[[ SUPPLIED DATA, beginning ]]

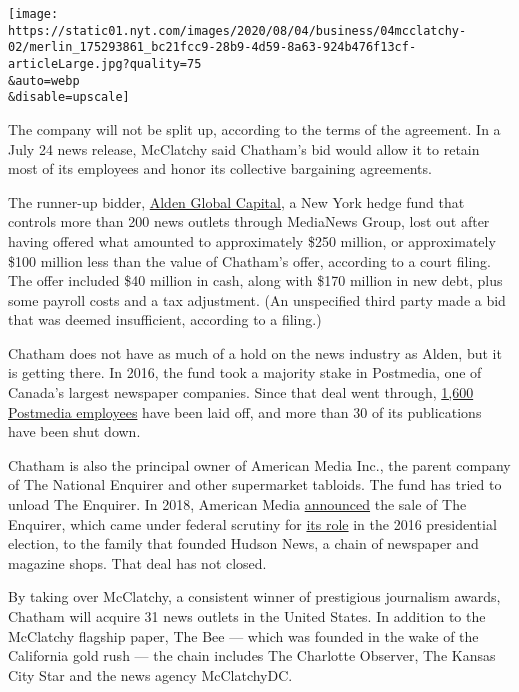 \texttt{[image: https://static01.nyt.com/images/2020/08/04/business/04mcclatchy-02/merlin\_175293861\_bc21fcc9-28b9-4d59-8a63-924b476f13cf-articleLarge.jpg?quality=75\\\&auto=webp\\\&disable=upscale]}

The company will not be split up, according to the terms of the
agreement. In a July 24 news release, McClatchy said Chatham's bid would
allow it to retain most of its employees and honor its collective
bargaining agreements.

The runner-up bidder,
\href{https://www.nytimes.com/2020/07/02/business/media/tribune-alden-board-seat.html}{Alden
Global Capital}, a New York hedge fund that controls more than 200 news
outlets through MediaNews Group, lost out after having offered what
amounted to approximately \$250 million, or approximately \$100 million
less than the value of Chatham's offer, according to a court filing. The
offer included \$40 million in cash, along with \$170 million in new
debt, plus some payroll costs and a tax adjustment. (An unspecified
third party made a bid that was deemed insufficient, according to a
filing.)

Chatham does not have as much of a hold on the news industry as Alden,
but it is getting there. In 2016, the fund took a majority stake in
Postmedia, one of Canada's largest newspaper companies. Since that deal
went through,
\href{https://www.nytimes.com/2020/07/16/business/media/hedge-fund-chatham-mcclatchy-postmedia-newspapers.html}{1,600
Postmedia employees} have been laid off, and more than 30 of its
publications have been shut down.

Chatham is also the principal owner of American Media Inc., the parent
company of The National Enquirer and other supermarket tabloids. The
fund has tried to unload The Enquirer. In 2018, American Media
\href{https://www.nytimes.com/2019/04/18/business/media/national-enquirer-james-cohen-hudson-news.html}{announced}
the sale of The Enquirer, which came under federal scrutiny for
\href{https://www.nytimes.com/2018/04/12/us/national-enquirer-doorman-trump.html}{its
role} in the 2016 presidential election, to the family that founded
Hudson News, a chain of newspaper and magazine shops. That deal has not
closed.

By taking over McClatchy, a consistent winner of prestigious journalism
awards, Chatham will acquire 31 news outlets in the United States. In
addition to the McClatchy flagship paper, The Bee --- which was founded
in the wake of the California gold rush --- the chain includes The
Charlotte Observer, The Kansas City Star and the news agency
McClatchyDC.

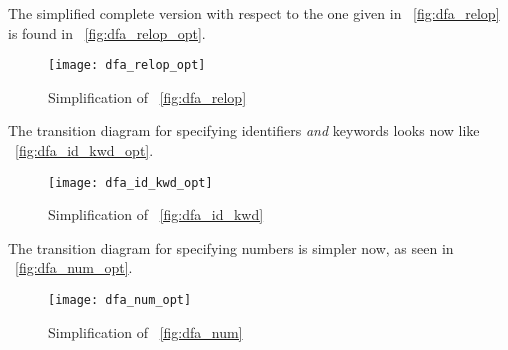 The simplified complete version with respect to the one given in
\fig~\vref{fig:dfa_relop} is found in \fig~\vref{fig:dfa_relop_opt}.
\begin{figure}
\centering
\texttt{[image: dfa\_relop\_opt]}
\caption{Simplification of \fig~\vref{fig:dfa_relop}
\label{fig:dfa_relop_opt}}
\end{figure}
The transition diagram for specifying identifiers \emph{and} keywords
looks now like \fig~\vref{fig:dfa_id_kwd_opt}.
\begin{figure}
\centering
\texttt{[image: dfa\_id\_kwd\_opt]}
\caption{Simplification of \fig~\vref{fig:dfa_id_kwd}
\label{fig:dfa_id_kwd_opt}}
\end{figure}
The transition diagram for specifying numbers is simpler now, as seen
in \fig~\vref{fig:dfa_num_opt}.
\begin{figure}
\centering
\texttt{[image: dfa\_num\_opt]}
\caption{Simplification of \fig~\vref{fig:dfa_num}
\label{fig:dfa_num_opt}}
\end{figure}


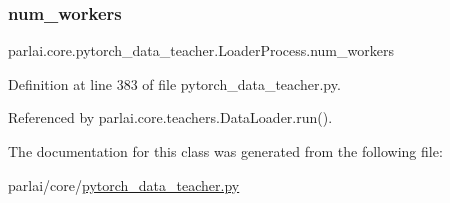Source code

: \subsubsection{\texorpdfstring{num\+\_\+workers}{num\_workers}}
{\footnotesize\ttfamily parlai.\+core.\+pytorch\+\_\+data\+\_\+teacher.\+Loader\+Process.\+num\+\_\+workers}



Definition at line 383 of file pytorch\+\_\+data\+\_\+teacher.\+py.



Referenced by parlai.\+core.\+teachers.\+Data\+Loader.\+run().



The documentation for this class was generated from the following file\+:\begin{DoxyCompactItemize}
\item 
parlai/core/\hyperlink{pytorch__data__teacher_8py}{pytorch\+\_\+data\+\_\+teacher.\+py}\end{DoxyCompactItemize}
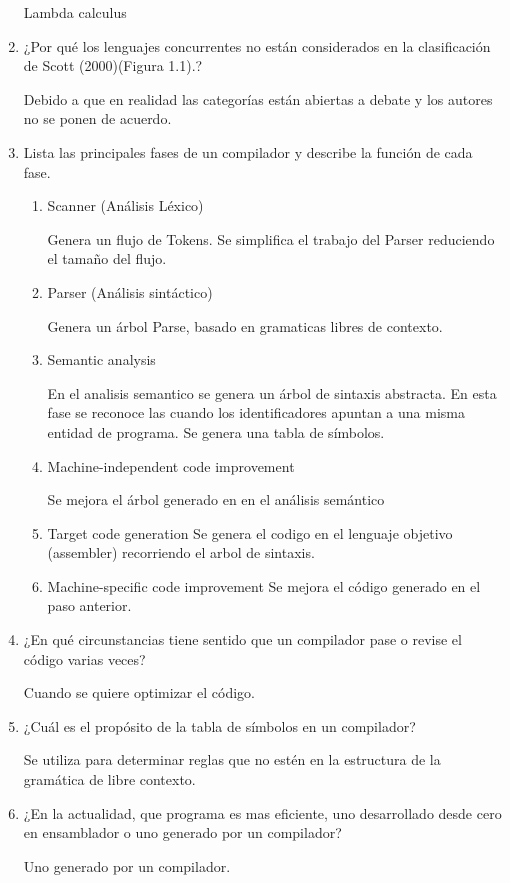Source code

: \documentclass{article}
\begin{document}
\begin{enumerate}
	Lambda calculus
	
	\item ¿Por qué los lenguajes concurrentes no están considerados en la clasificación de Scott (2000)(Figura 1.1).?
	
Debido a que en realidad las categorías están abiertas a debate y los autores no se ponen de acuerdo.	
	
	\item Lista las principales fases de un compilador y describe la función de cada fase.
	
	\begin{enumerate}
	\item Scanner (Análisis Léxico)
	
		Genera un flujo de Tokens. Se simplifica el trabajo del Parser reduciendo el tamaño del flujo.
	\item Parser (Análisis sintáctico)
	
		Genera un árbol Parse, basado en gramaticas libres de contexto.
	
	\item Semantic analysis
	
		En el analisis semantico se genera un árbol de sintaxis abstracta. En esta fase se reconoce las cuando los identificadores apuntan a una misma entidad de programa. Se genera una tabla de símbolos.  
		
	\item Machine-independent code improvement 
	
		Se mejora el árbol generado en en el análisis semántico
	\item Target code generation
		Se genera el codigo en el lenguaje objetivo (assembler) recorriendo el arbol de sintaxis.
	
	\item Machine-specific code improvement 
		Se mejora el código generado en el paso anterior.
	\end{enumerate}
	
	\item ¿En qué circunstancias tiene sentido que un compilador pase o revise el código varias veces?

Cuando se quiere optimizar el código.	
	
	\item ¿Cuál es el propósito de la tabla de símbolos en un compilador?
	
	Se utiliza para determinar reglas que no estén en la estructura de la gramática de libre contexto.	
	
	\item ¿En la actualidad, que programa es mas eficiente, uno desarrollado desde cero en ensamblador o uno generado por un compilador?
	
Uno generado por un compilador.	
	
	\end{enumerate}
\end{document}
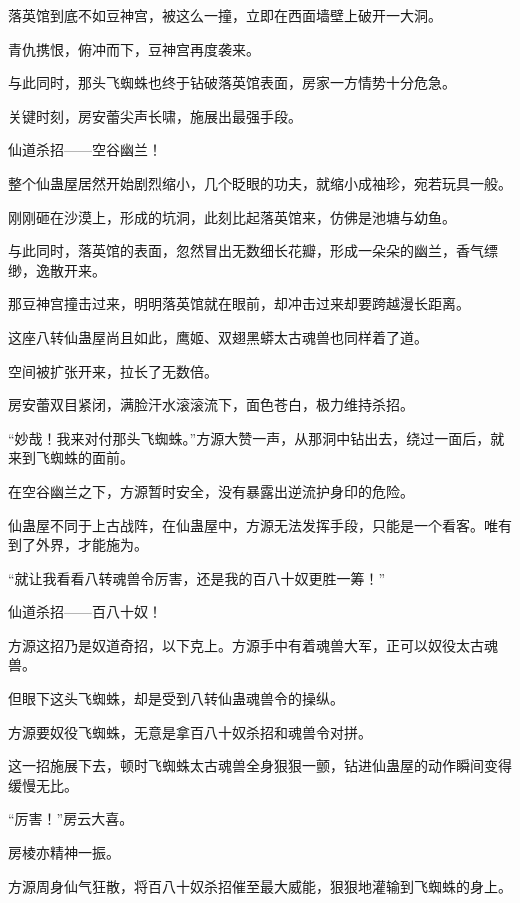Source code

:
\begin{this_body}



落英馆到底不如豆神宫，被这么一撞，立即在西面墙壁上破开一大洞。

青仇携恨，俯冲而下，豆神宫再度袭来。

与此同时，那头飞蜘蛛也终于钻破落英馆表面，房家一方情势十分危急。

关键时刻，房安蕾尖声长啸，施展出最强手段。

仙道杀招——空谷幽兰！

整个仙蛊屋居然开始剧烈缩小，几个眨眼的功夫，就缩小成袖珍，宛若玩具一般。

刚刚砸在沙漠上，形成的坑洞，此刻比起落英馆来，仿佛是池塘与幼鱼。

与此同时，落英馆的表面，忽然冒出无数细长花瓣，形成一朵朵的幽兰，香气缥缈，逸散开来。

那豆神宫撞击过来，明明落英馆就在眼前，却冲击过来却要跨越漫长距离。

这座八转仙蛊屋尚且如此，鹰姬、双翅黑蟒太古魂兽也同样着了道。

空间被扩张开来，拉长了无数倍。

房安蕾双目紧闭，满脸汗水滚滚流下，面色苍白，极力维持杀招。

“妙哉！我来对付那头飞蜘蛛。”方源大赞一声，从那洞中钻出去，绕过一面后，就来到飞蜘蛛的面前。

在空谷幽兰之下，方源暂时安全，没有暴露出逆流护身印的危险。

仙蛊屋不同于上古战阵，在仙蛊屋中，方源无法发挥手段，只能是一个看客。唯有到了外界，才能施为。

“就让我看看八转魂兽令厉害，还是我的百八十奴更胜一筹！”

仙道杀招——百八十奴！

方源这招乃是奴道奇招，以下克上。方源手中有着魂兽大军，正可以奴役太古魂兽。

但眼下这头飞蜘蛛，却是受到八转仙蛊魂兽令的操纵。

方源要奴役飞蜘蛛，无意是拿百八十奴杀招和魂兽令对拼。

这一招施展下去，顿时飞蜘蛛太古魂兽全身狠狠一颤，钻进仙蛊屋的动作瞬间变得缓慢无比。

“厉害！”房云大喜。

房棱亦精神一振。

方源周身仙气狂散，将百八十奴杀招催至最大威能，狠狠地灌输到飞蜘蛛的身上。


\end{this_body}
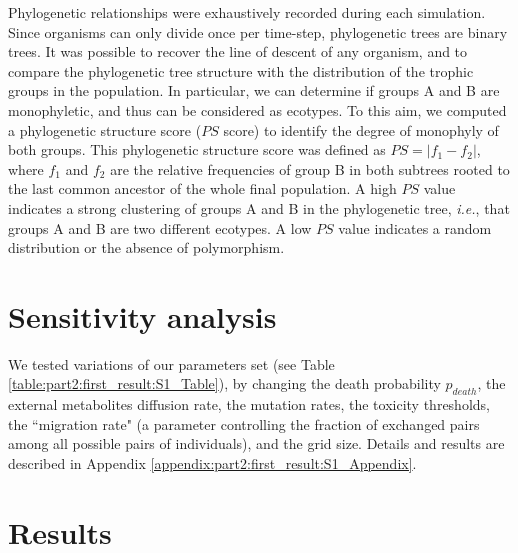 Phylogenetic relationships were exhaustively recorded during each simulation.
Since organisms can only divide once per time-step, phylogenetic trees are binary trees.
It was possible to recover the line of descent of any organism, and to compare the phylogenetic tree structure with the distribution of the trophic groups in the population. In particular, we can determine if groups A and B are monophyletic, and thus can be considered as ecotypes. To this aim, we computed a phylogenetic structure score ($PS$ score) to identify the degree of monophyly of both groups. This phylogenetic structure score was defined as $PS = |f_1 - f_2|$, where $f_1$ and $f_2$ are the relative frequencies of group B in both subtrees rooted to the last common ancestor of the whole final population. A high $PS$ value indicates a strong clustering of groups A and B in the phylogenetic tree, \textit{i.e.}, that groups A and B are two different ecotypes. A low $PS$ value indicates a random distribution or the absence of polymorphism.


\section{Sensitivity analysis}

We tested variations of our parameters set (see Table \ref{table:part2:first_result:S1_Table}), by changing the death probability $p_{death}$, the external metabolites diffusion rate, the mutation rates, the toxicity thresholds, the ``migration rate" (a parameter controlling the fraction of exchanged pairs among all possible pairs of individuals), and the grid size. Details and results are described in Appendix \ref{appendix:part2:first_result:S1_Appendix}.


\section{Results}

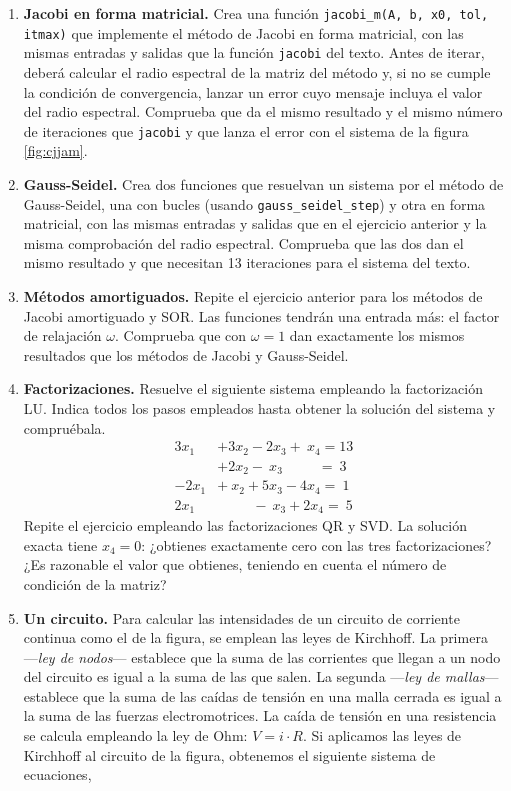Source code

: \begin{enumerate}
\item \label{ej:jacobi} \textbf{Jacobi en forma matricial.} Crea una función \texttt{jacobi\_m(A, b, x0, tol, itmax)} que implemente el método de Jacobi en forma matricial, con las mismas entradas y salidas que la función \texttt{jacobi} del texto. Antes de iterar, deberá calcular el radio espectral de la matriz del método y, si no se cumple la condición de convergencia, lanzar un error cuyo mensaje incluya el valor del radio espectral. Comprueba que da el mismo resultado y el mismo número de iteraciones que \texttt{jacobi} y que lanza el error con el sistema de la figura \ref{fig:cjjam}.

\item \label{ej:gs} \textbf{Gauss-Seidel.} Crea dos funciones que resuelvan un sistema por el método de Gauss-Seidel, una con bucles (usando \texttt{gauss\_seidel\_step}) y otra en forma matricial, con las mismas entradas y salidas que en el ejercicio anterior y la misma comprobación del radio espectral. Comprueba que las dos dan el mismo resultado y que necesitan 13 iteraciones para el sistema del texto.

\item \label{ej:amortiguados} \textbf{Métodos amortiguados.} Repite el ejercicio anterior para los métodos de Jacobi amortiguado y SOR. Las funciones tendrán una entrada más: el factor de relajación $\omega$. Comprueba que con $\omega=1$ dan exactamente los mismos resultados que los métodos de Jacobi y Gauss-Seidel.

\item \textbf{Factorizaciones.} Resuelve el siguiente sistema empleando la factorización LU. Indica todos los pasos empleados hasta obtener la solución del sistema y compruébala.
\begin{align*}
3x_1&+3x_2-2x_3 +\ x_4= 13\\
 &+2x_2-\ x_3  \hspace{30pt} =\ 3\\
-2x_1&+\ x_2 + 5x_3 -4x_4=\ 1\\
2x_1& \hspace{30pt} -\ x_3 +2x_4 =\ 5
\end{align*}
Repite el ejercicio empleando las factorizaciones QR y SVD. La solución exacta tiene $x_4=0$: ¿obtienes exactamente cero con las tres factorizaciones? ¿Es razonable el valor que obtienes, teniendo en cuenta el número de condición de la matriz?

\item \label{ej:circuito} \textbf{Un circuito.} Para calcular las intensidades de un circuito de corriente continua como el de la figura, se emplean las leyes de Kirchhoff. La primera ---\emph{ley de nodos}--- establece que la suma de las corrientes que llegan a un nodo del circuito es igual a la suma de las que salen. La segunda ---\emph{ley de mallas}--- establece que la suma de las caídas de tensión en una malla cerrada es igual a la suma de las fuerzas electromotrices. La caída de tensión en una resistencia se calcula empleando la ley de Ohm: $V = i\cdot R$.
Si aplicamos las leyes de Kirchhoff al circuito de la figura, obtenemos el siguiente sistema de ecuaciones,


\end{enumerate}

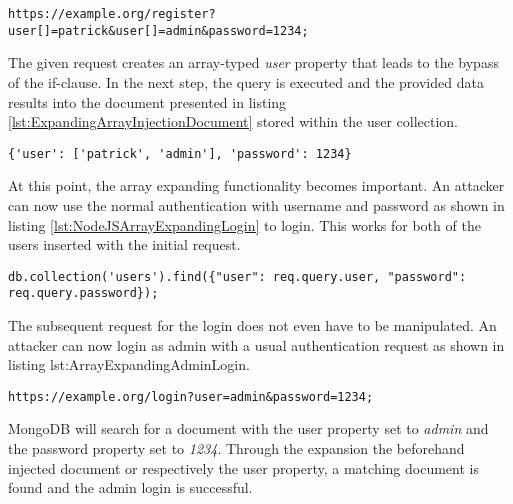 \begin{lstlisting}[caption={Attack vector on MongoDB for expanding array injection via the query-string parameter}, label={lst:ExpandingArrayInjection}]
https://example.org/register?user[]=patrick&user[]=admin&password=1234;
\end{lstlisting}

The given request creates an array-typed \emph{user} property that leads to the bypass of the if-clause. In the next step, the query is executed and the provided data results into the document presented in listing \ref{lst:ExpandingArrayInjectionDocument} stored within the user collection.\\

\begin{lstlisting}[caption={Resulting parameter for expanding array injection}, label={lst:ExpandingArrayInjectionDocument}]
{'user': ['patrick', 'admin'], 'password': 1234}
\end{lstlisting}

At this point, the array expanding functionality becomes important. An attacker can now use the normal authentication with username and password as shown in listing \ref{lst:NodeJSArrayExpandingLogin} to login. This works for both of the users inserted with the initial request. \\

\begin{lstlisting}[caption={Login example affected by the preceding expanding array injection}, label={lst:NodeJSArrayExpandingLogin}]
db.collection('users').find({"user": req.query.user, "password": req.query.password});
\end{lstlisting}

The subsequent request for the login does not even have to be manipulated. An attacker can now login as admin with a usual authentication request as shown in listing {lst:ArrayExpandingAdminLogin}.\\

\begin{lstlisting}[caption={Usual login request exploiting the injected user array}, label={lst:ArrayExpandingAdminLogin}]
https://example.org/login?user=admin&password=1234;
\end{lstlisting}

MongoDB will search for a document with the user property set to \emph{admin} and the password property set to \emph{1234}. Through the expansion the beforehand injected document or respectively the user property, a matching document is found and the admin login is successful.\\

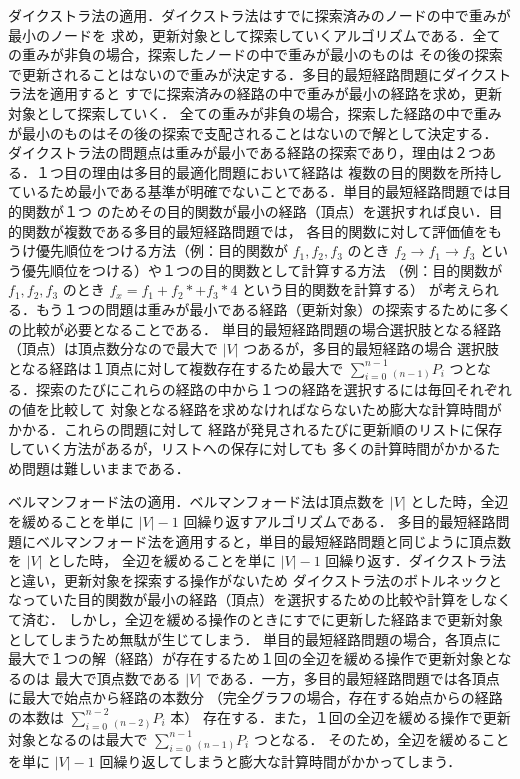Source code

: \documentclass[12pt]{optlab-bachelor}
\begin{document}
ダイクストラ法の適用．ダイクストラ法はすでに探索済みのノードの中で重みが最小のノードを
求め，更新対象として探索していくアルゴリズムである．全ての重みが非負の場合，探索したノードの中で重みが最小のものは
その後の探索で更新されることはないので重みが決定する．多目的最短経路問題にダイクストラ法を適用すると
すでに探索済みの経路の中で重みが最小の経路を求め，更新対象として探索していく．
全ての重みが非負の場合，探索した経路の中で重みが最小のものはその後の探索で支配されることはないので解として決定する．
ダイクストラ法の問題点は重みが最小である経路の探索であり，理由は２つある．１つ目の理由は多目的最適化問題において経路は
複数の目的関数を所持しているため最小である基準が明確でないことである．単目的最短経路問題では目的関数が１つ
のためその目的関数が最小の経路（頂点）を選択すれば良い．目的関数が複数である多目的最短経路問題では，
各目的関数に対して評価値をもうけ優先順位をつける方法（例：目的関数が $f_1,f_2,f_3$ のとき
 $f_2 \rightarrow f_1 \rightarrow f_3 $ という優先順位をつける）や１つの目的関数として計算する方法
（例：目的関数が $f_1,f_2,f_3$ のとき $f_x = f_1 + f_2 * + f_3 * 4$ という目的関数を計算する）
が考えられる．もう１つの問題は重みが最小である経路（更新対象）の探索するために多くの比較が必要となることである．
単目的最短経路問題の場合選択肢となる経路（頂点）は頂点数分なので最大で $|V|$ つあるが，多目的最短経路の場合
選択肢となる経路は１頂点に対して複数存在するため最大で $\displaystyle \sum_{i=0}^{n-1} {}_{(n-1)}P_i$
つとなる．探索のたびにこれらの経路の中から１つの経路を選択するには毎回それぞれの値を比較して
対象となる経路を求めなければならないため膨大な計算時間がかかる．これらの問題に対して
経路が発見されるたびに更新順のリストに保存していく方法があるが，リストへの保存に対しても
多くの計算時間がかかるため問題は難しいままである．

ベルマンフォード法の適用．ベルマンフォード法は頂点数を $|V|$ とした時，全辺を緩めることを単に $|V|-1$ 回繰り返すアルゴリズムである．
多目的最短経路問題にベルマンフォード法を適用すると，単目的最短経路問題と同じように頂点数を $|V|$ とした時，
全辺を緩めることを単に $|V|-1$ 回繰り返す．ダイクストラ法と違い，更新対象を探索する操作がないため
ダイクストラ法のボトルネックとなっていた目的関数が最小の経路（頂点）を選択するための比較や計算をしなくて済む．
しかし，全辺を緩める操作のときにすでに更新した経路まで更新対象としてしまうため無駄が生じてしまう．
単目的最短経路問題の場合，各頂点に最大で１つの解（経路）が存在するため１回の全辺を緩める操作で更新対象となるのは
最大で頂点数である $|V|$ である．一方，多目的最短経路問題では各頂点に最大で始点から経路の本数分
（完全グラフの場合，存在する始点からの経路の本数は $\displaystyle \sum_{i=0}^{n-2} {}_{(n-2)}P_i$ 本）
存在する．また，１回の全辺を緩める操作で更新対象となるのは最大で $\displaystyle \sum_{i=0}^{n-1} {}_{(n-1)}P_i$ つとなる．
そのため，全辺を緩めることを単に $|V|-1$ 回繰り返してしまうと膨大な計算時間がかかってしまう．
\end{document}
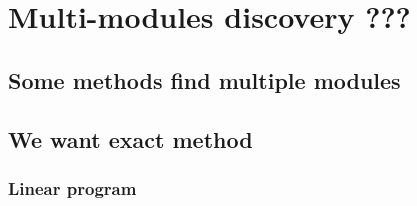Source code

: \chapter{Multi-modules discovery ???}

\section{Some methods find multiple modules}

\section{We want exact method}

 \subsection{Linear program}
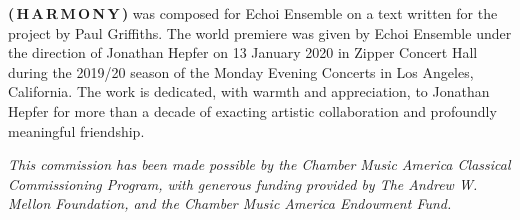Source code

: \textbf{(\,H\,A\,R\,M\,O\,N\,Y\,)} was composed for Echoi Ensemble on a text
written for the project by Paul Griffiths. The world premiere was given by
Echoi Ensemble under the direction of Jonathan Hepfer on 13 January 2020 in
Zipper Concert Hall during the 2019/20 season of the Monday Evening Concerts in
Los Angeles, California. The work is dedicated, with warmth and appreciation,
to Jonathan Hepfer for more than a decade of exacting artistic collaboration
and profoundly meaningful friendship.

\textit{This commission has been made possible by the Chamber Music America
Classical Commissioning Program, with generous funding provided by The Andrew
W. Mellon Foundation, and the Chamber Music America Endowment Fund.}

[[ SUPPLIED DATA, end ]]

__WORK TO COMPLETE__
Output only the lines from the start of the data through the line that holds "publications have been shut down.". Keep them exact and leave the pictures out.

__EXPECTED ANSWER__
 \texttt{[image: https://static01.nyt.com/images/2020/08/04/business/04mcclatchy-02/merlin\_175293861\_bc21fcc9-28b9-4d59-8a63-924b476f13cf-articleLarge.jpg?quality=75\\\&auto=webp\\\&disable=upscale]}

The company will not be split up, according to the terms of the
agreement. In a July 24 news release, McClatchy said Chatham's bid would
allow it to retain most of its employees and honor its collective
bargaining agreements.

The runner-up bidder,
\href{https://www.nytimes.com/2020/07/02/business/media/tribune-alden-board-seat.html}{Alden
Global Capital}, a New York hedge fund that controls more than 200 news
outlets through MediaNews Group, lost out after having offered what
amounted to approximately \$250 million, or approximately \$100 million
less than the value of Chatham's offer, according to a court filing. The
offer included \$40 million in cash, along with \$170 million in new
debt, plus some payroll costs and a tax adjustment. (An unspecified
third party made a bid that was deemed insufficient, according to a
filing.)

Chatham does not have as much of a hold on the news industry as Alden,
but it is getting there. In 2016, the fund took a majority stake in
Postmedia, one of Canada's largest newspaper companies. Since that deal
went through,
\href{https://www.nytimes.com/2020/07/16/business/media/hedge-fund-chatham-mcclatchy-postmedia-newspapers.html}{1,600
Postmedia employees} have been laid off, and more than 30 of its
publications have been shut down.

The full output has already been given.